Ursprung in oberflächennahen Schichten
Und tatsächlich: Die Wissenschaftler entdeckten einen Mechanismus, durch den oberflächennahe Plasmaströmungen in rund 32.000 Kilometer Tiefe komplexe Magnetfelder erzeugen können. Dabei modifizieren und verstärken die Scherkräfte der unterschiedlich schnell aneinander vorbeiströmenden Plasmamassen das einfache, bipolare Magnetfeld der Sonne und erzeugen die komplexeren, teils querlaufenden solaren Magnetfeldstrukturen samt ihren Oszillationen. Dies wiederum prägt das Auftreten der Sonnenflecken.
Dieses neue Modell könnte damit die lange gesuchte Verbindung zwischen dem tiefen Magnetdynamo mit seinem einfachen bipolaren Feld und den an der Sonnenoberfläche beobachteten komplexeren Strukturen und Prozessen bilden. „Wir zeigen damit, dass die isolierten Turbulenzen nahe der Sonnenoberfläche mit der Zeit heranwachsen und dann die Magnetstrukturen bilden können, die wir sehen“, sagt Burns.
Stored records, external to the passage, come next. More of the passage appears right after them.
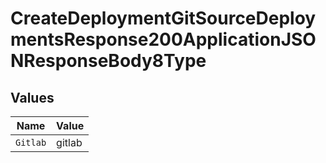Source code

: # CreateDeploymentGitSourceDeploymentsResponse200ApplicationJSONResponseBody8Type


## Values

| Name     | Value    |
| -------- | -------- |
| `Gitlab` | gitlab   |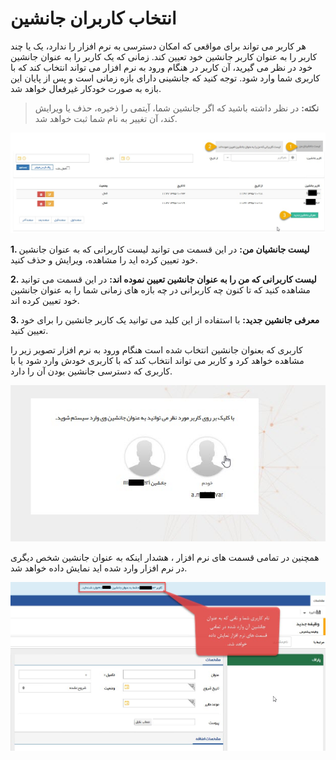 # انتخاب کاربران جانشین

هر کاربر می تواند برای مواقعی که امکان دسترسی به نرم افزار را ندارد، یک یا چند کاربر را به عنوان کاربر جانشین خود تعیین کند. زمانی که یک کاربر را به عنوان جانشین خود در نظر می گیرید، آن کاربر در هنگام ورود به نرم افزار می تواند انتخاب کند که با کاربری شما وارد شود. توجه کنید که جانشینی دارای بازه زمانی است و پس از پایان این بازه به صورت خودکار غیرفعال خواهد شد.

> **نکته:** در نظر داشته باشید که اگر جانشین شما، آیتمی را ذخیره، حذف یا ویرایش کند، آن تغییر به نام شما ثبت خواهد شد.

![](Substitudeuser.jpg)

**1. لیست جانشیان من:** در این قسمت می توانید لیست کاربرانی که به عنوان جانشین خود تعیین کرده اید را مشاهده، ویرایش و حذف کنید.

**2. لیست کاربرانی که من را به عنوان جانشین تعیین نموده اند:** در این قسمت می توانید مشاهده کنید که تا کنون چه کاربرانی در چه بازه های زمانی شما را به عنوان جانشین خود تعیین کرده اند. 

**3. معرفی جانشین جدید:** با استفاده از این کلید می توانید یک کاربر جانشین را برای خود تعیین کنید.

کاربری که بعنوان جانشین انتخاب شده است هنگام ورود به نرم افزار  تصویر زیر را مشاهده خواهد کرد  و کاربر می تواند انتخاب کند که با کاربری خودش وارد شود یا با کاربری که دسترسی جانشین بودن آن را دارد.


![](Substitudeuser1.jpg)

همچنین در تمامی قسمت های نرم افزار ، هشدار اینکه به عنوان جانشین شخص دیگری در نرم افزار وارد شده اید نمایش داده خواهد شد.

![](Substitudeuser2.jpg)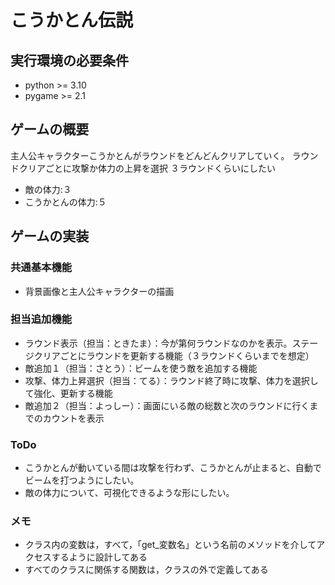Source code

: # こうかとん伝説

## 実行環境の必要条件
* python >= 3.10
* pygame >= 2.1

## ゲームの概要
主人公キャラクターこうかとんがラウンドをどんどんクリアしていく。
ラウンドクリアごとに攻撃か体力の上昇を選択
３ラウンドくらいにしたい
* 敵の体力:３
* こうかとんの体力:５

## ゲームの実装
### 共通基本機能
* 背景画像と主人公キャラクターの描画

### 担当追加機能
* ラウンド表示（担当：ときたま）：今が第何ラウンドなのかを表示。ステージクリアごとにラウンドを更新する機能（３ラウンドくらいまでを想定）
* 敵追加１（担当：さとう）：ビームを使う敵を追加する機能
* 攻撃、体力上昇選択（担当：てる）：ラウンド終了時に攻撃、体力を選択して強化、更新する機能
* 敵追加２（担当：よっしー）：画面にいる敵の総数と次のラウンドに行くまでのカウントを表示
### ToDo
* こうかとんが動いている間は攻撃を行わず、こうかとんが止まると、自動でビームを打つようにしたい。
* 敵の体力について、可視化できるような形にしたい。

### メモ
* クラス内の変数は，すべて，「get_変数名」という名前のメソッドを介してアクセスするように設計してある
* すべてのクラスに関係する関数は，クラスの外で定義してある

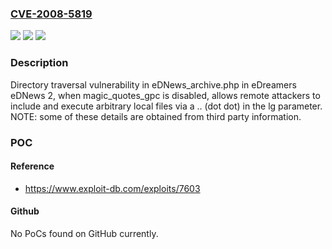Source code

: ### [CVE-2008-5819](https://cve.mitre.org/cgi-bin/cvename.cgi?name=CVE-2008-5819)
![](https://img.shields.io/static/v1?label=Product&message=n%2Fa&color=blue)
![](https://img.shields.io/static/v1?label=Version&message=n%2Fa&color=blue)
![](https://img.shields.io/static/v1?label=Vulnerability&message=n%2Fa&color=brighgreen)

### Description

Directory traversal vulnerability in eDNews_archive.php in eDreamers eDNews 2, when magic_quotes_gpc is disabled, allows remote attackers to include and execute arbitrary local files via a .. (dot dot) in the lg parameter.  NOTE: some of these details are obtained from third party information.

### POC

#### Reference
- https://www.exploit-db.com/exploits/7603

#### Github
No PoCs found on GitHub currently.

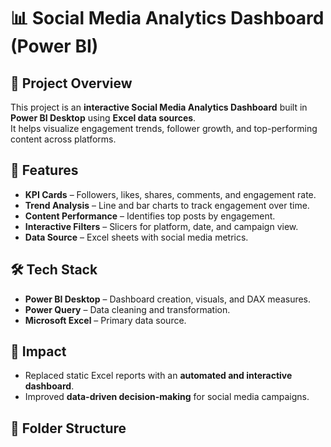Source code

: # 📊 Social Media Analytics Dashboard (Power BI)

## 📌 Project Overview
This project is an **interactive Social Media Analytics Dashboard** built in **Power BI Desktop** using **Excel data sources**.  
It helps visualize engagement trends, follower growth, and top-performing content across platforms.  

## 🎯 Features
- **KPI Cards** – Followers, likes, shares, comments, and engagement rate.  
- **Trend Analysis** – Line and bar charts to track engagement over time.  
- **Content Performance** – Identifies top posts by engagement.  
- **Interactive Filters** – Slicers for platform, date, and campaign view.  
- **Data Source** – Excel sheets with social media metrics.  

## 🛠️ Tech Stack
- **Power BI Desktop** – Dashboard creation, visuals, and DAX measures.  
- **Power Query** – Data cleaning and transformation.  
- **Microsoft Excel** – Primary data source.  

## 🚀 Impact
- Replaced static Excel reports with an **automated and interactive dashboard**.  
- Improved **data-driven decision-making** for social media campaigns.  

## 📂 Folder Structure
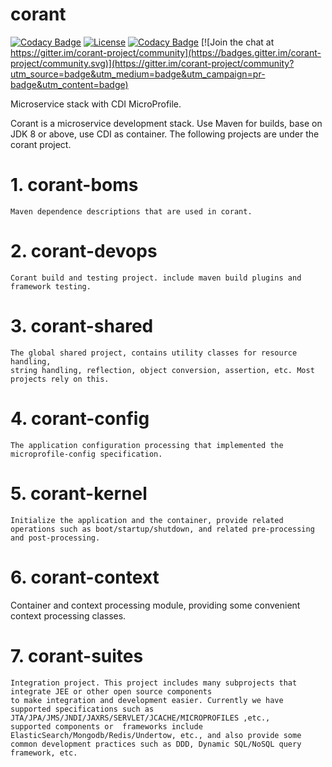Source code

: # corant

[![Codacy Badge](https://api.codacy.com/project/badge/Grade/7cfd816c14d94bbd9d34198fa0a306ab)](https://app.codacy.com/manual/finesoft/corant?utm_source=github.com&utm_medium=referral&utm_content=finesoft/corant&utm_campaign=Badge_Grade_Dashboard)
[![License](https://img.shields.io/:license-Apache2-blue.svg)](http://www.apache.org/licenses/LICENSE-2.0)
[![Codacy Badge](https://api.codacy.com/project/badge/Grade/20220b8b4baf4a93a0a868ec80d1468c)](https://app.codacy.com/app/finesoft/corant?utm_source=github.com&utm_medium=referral&utm_content=finesoft/corant&utm_campaign=Badge_Grade_Dashboard) [![Join the chat at https://gitter.im/corant-project/community](https://badges.gitter.im/corant-project/community.svg)](https://gitter.im/corant-project/community?utm_source=badge&utm_medium=badge&utm_campaign=pr-badge&utm_content=badge)

Microservice stack with CDI MicroProfile.

Corant is a microservice development stack. Use Maven for builds, base on JDK 8 or above, use CDI as container.
The following projects are under the corant project.

# 1. corant-boms 
    Maven dependence descriptions that are used in corant.
# 2. corant-devops 
    Corant build and testing project. include maven build plugins and framework testing.
# 3. corant-shared 
    The global shared project, contains utility classes for resource handling, 
    string handling, reflection, object conversion, assertion, etc. Most projects rely on this.    
# 4. corant-config 
    The application configuration processing that implemented the microprofile-config specification.
# 5. corant-kernel 
    Initialize the application and the container, provide related operations such as boot/startup/shutdown, and related pre-processing and post-processing.
# 6. corant-context 
   Container and context processing module, providing some convenient context processing classes.   
# 7. corant-suites 
    Integration project. This project includes many subprojects that integrate JEE or other open source components
    to make integration and development easier. Currently we have supported specifications such as JTA/JPA/JMS/JNDI/JAXRS/SERVLET/JCACHE/MICROPROFILES ,etc., 
    supported components or  frameworks include ElasticSearch/Mongodb/Redis/Undertow, etc., and also provide some common development practices such as DDD, Dynamic SQL/NoSQL query framework, etc.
Turbulenzen wie um ein Schwarzes Loch
Die Basis dieses neuentdeckten Oberflächen-Dynamos bildet ein Mechanismus, der auch im rasenden Plasma um Schwarze Löcher vorkommt. Bei dieser sogenannten magnetrotationalen Instabilität (MRI) erzeugen unterschiedlich schnell strömende Plasmabereiche in der Akkretionsscheibe ums Schwarze Loch einen Sog nach innen, verursachen aber gleichzeitig Turbulenzen, die Magnetfelder verstärken können. Genau dies könnte nach Angaben der Forscher auch in der oberen Schicht der Sonne geschehen.
„Ein solcher von der magnetrotationalen Instabilität getriebener Dynamo könnte auch Entstehung der manchmal auftretenden Großen Minima erklären“, schreiben Vasil und sein Team. In solchen Phasen wie dem Maunder-Minimum vor rund 400 Jahren ist die Sonne weniger aktiv als normal und auch ihr Magnetfeld durchlebt eine Schwächephase. Dem neuen Modell zufolge könnte solche Schwächephasen auftreten, weil der MRI-getrieben Verstärkungsprozess an der Oberfläche manchmal „stottert“ und aussetzt.
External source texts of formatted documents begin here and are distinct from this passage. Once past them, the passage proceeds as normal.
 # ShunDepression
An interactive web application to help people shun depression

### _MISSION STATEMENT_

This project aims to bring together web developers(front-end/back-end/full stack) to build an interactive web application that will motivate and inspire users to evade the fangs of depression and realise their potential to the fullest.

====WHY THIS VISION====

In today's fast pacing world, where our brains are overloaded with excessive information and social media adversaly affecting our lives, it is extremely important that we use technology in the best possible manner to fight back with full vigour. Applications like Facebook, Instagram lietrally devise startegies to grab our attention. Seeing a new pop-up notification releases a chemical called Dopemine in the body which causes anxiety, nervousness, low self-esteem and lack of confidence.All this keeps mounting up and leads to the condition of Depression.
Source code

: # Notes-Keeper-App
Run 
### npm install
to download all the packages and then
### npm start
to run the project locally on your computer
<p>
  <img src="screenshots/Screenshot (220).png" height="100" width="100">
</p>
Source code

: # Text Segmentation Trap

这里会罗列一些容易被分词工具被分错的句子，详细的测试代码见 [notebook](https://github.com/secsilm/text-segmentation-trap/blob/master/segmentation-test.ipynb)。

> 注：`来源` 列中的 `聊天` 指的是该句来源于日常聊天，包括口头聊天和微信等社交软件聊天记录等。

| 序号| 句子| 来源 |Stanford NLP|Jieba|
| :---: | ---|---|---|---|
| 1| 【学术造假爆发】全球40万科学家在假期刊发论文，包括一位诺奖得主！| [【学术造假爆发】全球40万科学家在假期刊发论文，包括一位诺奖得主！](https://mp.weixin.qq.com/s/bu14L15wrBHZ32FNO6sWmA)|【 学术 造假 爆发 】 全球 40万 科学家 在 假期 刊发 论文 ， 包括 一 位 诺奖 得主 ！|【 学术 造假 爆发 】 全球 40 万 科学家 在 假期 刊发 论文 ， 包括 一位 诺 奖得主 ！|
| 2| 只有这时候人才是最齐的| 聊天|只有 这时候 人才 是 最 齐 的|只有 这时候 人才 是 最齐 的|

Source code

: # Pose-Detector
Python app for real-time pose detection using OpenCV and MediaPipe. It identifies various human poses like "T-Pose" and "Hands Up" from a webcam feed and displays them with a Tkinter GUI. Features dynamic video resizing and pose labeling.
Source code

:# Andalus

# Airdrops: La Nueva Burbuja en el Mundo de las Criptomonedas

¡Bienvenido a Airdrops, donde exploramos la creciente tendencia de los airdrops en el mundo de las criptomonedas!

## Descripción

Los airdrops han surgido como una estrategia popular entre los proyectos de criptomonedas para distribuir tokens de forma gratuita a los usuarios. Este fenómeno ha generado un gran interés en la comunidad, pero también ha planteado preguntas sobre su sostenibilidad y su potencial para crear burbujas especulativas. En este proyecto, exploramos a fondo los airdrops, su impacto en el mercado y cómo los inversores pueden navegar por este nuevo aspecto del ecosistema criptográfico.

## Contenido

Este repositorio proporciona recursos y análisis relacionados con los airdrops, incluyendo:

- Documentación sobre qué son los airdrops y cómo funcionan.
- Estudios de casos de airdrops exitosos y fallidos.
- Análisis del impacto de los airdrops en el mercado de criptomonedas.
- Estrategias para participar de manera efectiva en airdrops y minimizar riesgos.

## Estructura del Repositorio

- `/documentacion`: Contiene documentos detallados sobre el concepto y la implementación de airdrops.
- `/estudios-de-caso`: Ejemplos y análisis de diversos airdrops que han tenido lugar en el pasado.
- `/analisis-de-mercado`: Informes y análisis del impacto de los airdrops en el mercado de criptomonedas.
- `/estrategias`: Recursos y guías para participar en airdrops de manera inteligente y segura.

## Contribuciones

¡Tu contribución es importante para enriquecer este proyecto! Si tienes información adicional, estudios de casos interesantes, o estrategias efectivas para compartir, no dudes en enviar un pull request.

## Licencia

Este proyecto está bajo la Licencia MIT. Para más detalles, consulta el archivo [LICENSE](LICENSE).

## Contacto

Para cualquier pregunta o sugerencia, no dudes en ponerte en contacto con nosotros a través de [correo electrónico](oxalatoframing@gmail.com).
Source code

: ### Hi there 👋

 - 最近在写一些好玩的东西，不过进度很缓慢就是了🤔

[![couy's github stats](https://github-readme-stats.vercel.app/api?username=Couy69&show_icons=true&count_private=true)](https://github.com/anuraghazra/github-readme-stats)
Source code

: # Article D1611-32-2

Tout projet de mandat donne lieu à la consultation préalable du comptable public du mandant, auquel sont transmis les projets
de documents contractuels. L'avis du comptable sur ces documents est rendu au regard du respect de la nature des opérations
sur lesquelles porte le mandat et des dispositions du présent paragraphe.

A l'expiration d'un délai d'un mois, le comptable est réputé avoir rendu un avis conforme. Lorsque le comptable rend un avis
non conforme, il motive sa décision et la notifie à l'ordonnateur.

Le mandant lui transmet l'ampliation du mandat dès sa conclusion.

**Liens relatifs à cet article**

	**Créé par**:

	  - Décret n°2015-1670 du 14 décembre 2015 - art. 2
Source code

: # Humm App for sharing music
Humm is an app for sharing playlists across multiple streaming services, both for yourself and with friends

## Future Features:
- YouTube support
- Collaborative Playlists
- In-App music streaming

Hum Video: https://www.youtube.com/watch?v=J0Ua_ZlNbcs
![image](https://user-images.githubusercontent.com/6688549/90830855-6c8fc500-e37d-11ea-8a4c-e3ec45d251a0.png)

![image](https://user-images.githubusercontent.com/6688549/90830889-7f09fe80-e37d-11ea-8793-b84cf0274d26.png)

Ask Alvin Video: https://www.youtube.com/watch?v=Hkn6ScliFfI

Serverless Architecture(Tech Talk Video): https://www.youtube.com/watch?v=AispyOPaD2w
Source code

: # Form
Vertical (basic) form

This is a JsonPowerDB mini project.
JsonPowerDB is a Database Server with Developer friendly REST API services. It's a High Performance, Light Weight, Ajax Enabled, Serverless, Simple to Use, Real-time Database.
Bindeglied zwischen Beobachtungen und Modellen
Nach Ansicht von Vasil und seinen Kollegen liefert ihr neues Modell damit neue Einblicke in die komplexe Physik unseres Sterns. „Den Ursprung des solaren Magnetfelds zu verstehen ist seit der Zeit von Galileo Galilei eine offene Frage“, sagt Koautor Daniel Lecoanet von der Northwestern University in Illinois. „Unsere Arbeit schlägt nun eine neue Hypothese für die Entstehung des solaren Magnetfelds vor, die besser mit den Sonnenbeobachtungen übereinstimmt.“
Noch ist das Modell der Forscher sehr vereinfacht und kann nur die grundlegenden Vorgänge abbilden. Dennoch sehen sie darin einen ersten Schritt, um einige der noch immer unzureichend erklärten Vorgänge auf unserem Heimatstern zu entschlüsseln.
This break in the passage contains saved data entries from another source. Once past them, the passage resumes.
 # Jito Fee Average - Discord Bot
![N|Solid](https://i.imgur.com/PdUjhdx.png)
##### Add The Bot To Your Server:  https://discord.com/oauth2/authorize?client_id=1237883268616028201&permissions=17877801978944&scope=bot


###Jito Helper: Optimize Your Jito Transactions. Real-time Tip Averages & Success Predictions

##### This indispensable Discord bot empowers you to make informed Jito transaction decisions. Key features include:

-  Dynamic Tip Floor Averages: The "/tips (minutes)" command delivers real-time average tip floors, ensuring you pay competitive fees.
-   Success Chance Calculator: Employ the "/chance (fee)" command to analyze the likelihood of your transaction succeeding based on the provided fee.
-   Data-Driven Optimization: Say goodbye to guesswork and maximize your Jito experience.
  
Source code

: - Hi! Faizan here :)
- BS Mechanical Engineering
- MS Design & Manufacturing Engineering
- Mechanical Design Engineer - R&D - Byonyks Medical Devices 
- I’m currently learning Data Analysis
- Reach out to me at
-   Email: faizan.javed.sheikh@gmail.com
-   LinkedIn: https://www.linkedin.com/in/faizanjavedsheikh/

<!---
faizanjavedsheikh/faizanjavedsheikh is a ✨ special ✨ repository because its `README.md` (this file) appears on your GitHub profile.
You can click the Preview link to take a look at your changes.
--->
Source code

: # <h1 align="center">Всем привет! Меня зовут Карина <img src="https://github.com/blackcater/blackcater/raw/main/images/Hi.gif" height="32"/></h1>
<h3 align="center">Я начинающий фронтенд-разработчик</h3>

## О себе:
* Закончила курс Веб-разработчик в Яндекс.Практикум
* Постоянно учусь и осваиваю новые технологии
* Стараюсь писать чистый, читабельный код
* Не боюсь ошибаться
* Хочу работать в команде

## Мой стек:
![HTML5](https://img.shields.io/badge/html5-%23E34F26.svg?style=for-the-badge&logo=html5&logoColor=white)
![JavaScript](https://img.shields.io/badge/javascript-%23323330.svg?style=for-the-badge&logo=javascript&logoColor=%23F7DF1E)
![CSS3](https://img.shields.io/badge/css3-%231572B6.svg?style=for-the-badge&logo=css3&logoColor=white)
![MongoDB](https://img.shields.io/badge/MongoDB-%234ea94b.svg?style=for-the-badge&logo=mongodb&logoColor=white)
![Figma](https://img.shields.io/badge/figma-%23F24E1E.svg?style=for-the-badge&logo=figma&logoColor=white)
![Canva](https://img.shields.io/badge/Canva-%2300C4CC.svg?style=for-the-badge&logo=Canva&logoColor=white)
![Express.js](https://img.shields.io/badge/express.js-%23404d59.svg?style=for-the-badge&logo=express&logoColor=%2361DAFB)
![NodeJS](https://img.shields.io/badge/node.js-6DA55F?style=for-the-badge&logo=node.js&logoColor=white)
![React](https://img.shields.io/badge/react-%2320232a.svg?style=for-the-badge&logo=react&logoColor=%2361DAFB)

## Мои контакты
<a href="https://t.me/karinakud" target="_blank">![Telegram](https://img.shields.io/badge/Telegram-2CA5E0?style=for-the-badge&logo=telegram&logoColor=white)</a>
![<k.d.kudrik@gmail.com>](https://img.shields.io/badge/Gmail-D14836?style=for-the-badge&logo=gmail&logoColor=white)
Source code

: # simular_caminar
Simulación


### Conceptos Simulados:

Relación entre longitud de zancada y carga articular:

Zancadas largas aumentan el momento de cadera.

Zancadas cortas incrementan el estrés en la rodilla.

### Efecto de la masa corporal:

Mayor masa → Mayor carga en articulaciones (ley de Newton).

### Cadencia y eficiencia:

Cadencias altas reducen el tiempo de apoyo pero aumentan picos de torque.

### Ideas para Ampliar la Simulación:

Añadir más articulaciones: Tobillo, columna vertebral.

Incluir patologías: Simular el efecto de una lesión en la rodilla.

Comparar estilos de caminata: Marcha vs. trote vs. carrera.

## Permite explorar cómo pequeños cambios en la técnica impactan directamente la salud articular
Ähnlich sieht es auch die nicht an der Studie beteiligte Astrophysikerin Ellen Zweibel von der University of Wisconsin. „Die Ergebnisse von Vasil und seinen Kollegen sind spannend. Sie könnten durchaus das interpretative Gerüst für detailliertere Modelle liefern und werden künftige Studien sicherlich inspirieren“, schreibt sie in einem begleitenden Kommentar in „Nature“. Dies könnte auch dabei helfen, starke Sonnenstürme künftig besser vorherzusagen als bisher. (Nature, 2024, doi: 10.1038/s41586-024-07315-1)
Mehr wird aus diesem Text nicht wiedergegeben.